I really don't know what I'm going to do. Try to piece together from memory the best I can and then probably have to reconduct parts of the interview. 

I read about things like this happening in books on writing. There are horror stories and warnings to test your equipment and make sure you have back-up batteries, etc.  So I always test my equipment and I always have back-up batteries on hand.  I tested my recorder right before I called and it worked fine. I must have pulled the phone and disconnected the cord while dialing and just not have noticed it.

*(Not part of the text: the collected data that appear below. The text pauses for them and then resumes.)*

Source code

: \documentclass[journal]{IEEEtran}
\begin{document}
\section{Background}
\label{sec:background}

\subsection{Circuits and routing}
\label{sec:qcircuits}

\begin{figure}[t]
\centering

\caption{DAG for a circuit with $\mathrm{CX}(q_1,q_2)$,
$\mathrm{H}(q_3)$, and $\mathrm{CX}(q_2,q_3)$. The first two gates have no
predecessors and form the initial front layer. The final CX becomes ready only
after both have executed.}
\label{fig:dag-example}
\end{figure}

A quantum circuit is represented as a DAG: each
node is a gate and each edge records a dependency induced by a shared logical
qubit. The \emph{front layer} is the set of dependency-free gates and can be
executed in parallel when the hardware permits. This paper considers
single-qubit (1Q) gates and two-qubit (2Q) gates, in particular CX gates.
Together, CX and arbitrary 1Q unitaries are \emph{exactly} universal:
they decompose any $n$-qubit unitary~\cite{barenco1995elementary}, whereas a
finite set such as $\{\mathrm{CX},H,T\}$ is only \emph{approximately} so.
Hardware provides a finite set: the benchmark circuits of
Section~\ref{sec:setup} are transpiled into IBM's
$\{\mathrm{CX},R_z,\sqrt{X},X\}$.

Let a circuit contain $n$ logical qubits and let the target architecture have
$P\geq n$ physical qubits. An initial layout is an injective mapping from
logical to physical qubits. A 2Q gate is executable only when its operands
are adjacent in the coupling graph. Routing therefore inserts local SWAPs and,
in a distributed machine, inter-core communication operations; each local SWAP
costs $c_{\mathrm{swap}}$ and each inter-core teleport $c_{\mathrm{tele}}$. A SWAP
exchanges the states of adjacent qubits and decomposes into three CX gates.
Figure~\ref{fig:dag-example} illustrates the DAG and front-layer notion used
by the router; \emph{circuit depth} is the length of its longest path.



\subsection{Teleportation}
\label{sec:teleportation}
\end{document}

So. I'll just sit here.  NOT panicking.  Nope.  Very calm. Actually sort of funny.

Ha. Ha. Ha.

Heated Eyelash Curler

Now I know the world has a screw loose.  Were any of you aware there was even such a product as an electric eyelash curler available on the market? Does not the general concept lend itself to a "Hmmm.  Maybe we should think about this..." approach?

In my writer's critique group this evening, we were discussing a scene in my middle grade novel where a bunch of 11 and 12 year old girls are in a cabin at camp. I was trying to convey that my main character, in comparison to the girls around her, is something of a tomboy with no interest in boys or curling irons or the perfect tan.  I missed on my description and someone suggested showing how the other girls acted by having them pull out their curling irons or eyelash curlers.

At the mention of eyelash curlers, one woman in our group volunteered that her mom had bought her an electric eyelash curler when she was a teen.

 None of us had ever heard of such a thing and burst out laughing. I told her I wasn't sure such an item existed and I was going to Google it when I arrived home. Sure enough, it's a real product.  Check out a sample by clicking here.

I don't know why I'm surprised.  Even the standard eyelash curlers look like some kind of medieval torture devices. Blair can't stand to watch me use one. Freaks him out.  I'm so glad I go that extra step to look pretty for him.

And, it turns out the joke is on me.  As I was searching sites to find links to post for this blog entry, I came across several descriptions on how to use a standard eyelash curler. The instructions state to hold a blow dryer on the curler for "no more than 5 seconds." Then you need to "test it with your hand to make sure it's not too hot" because you don't want to "burn your eye."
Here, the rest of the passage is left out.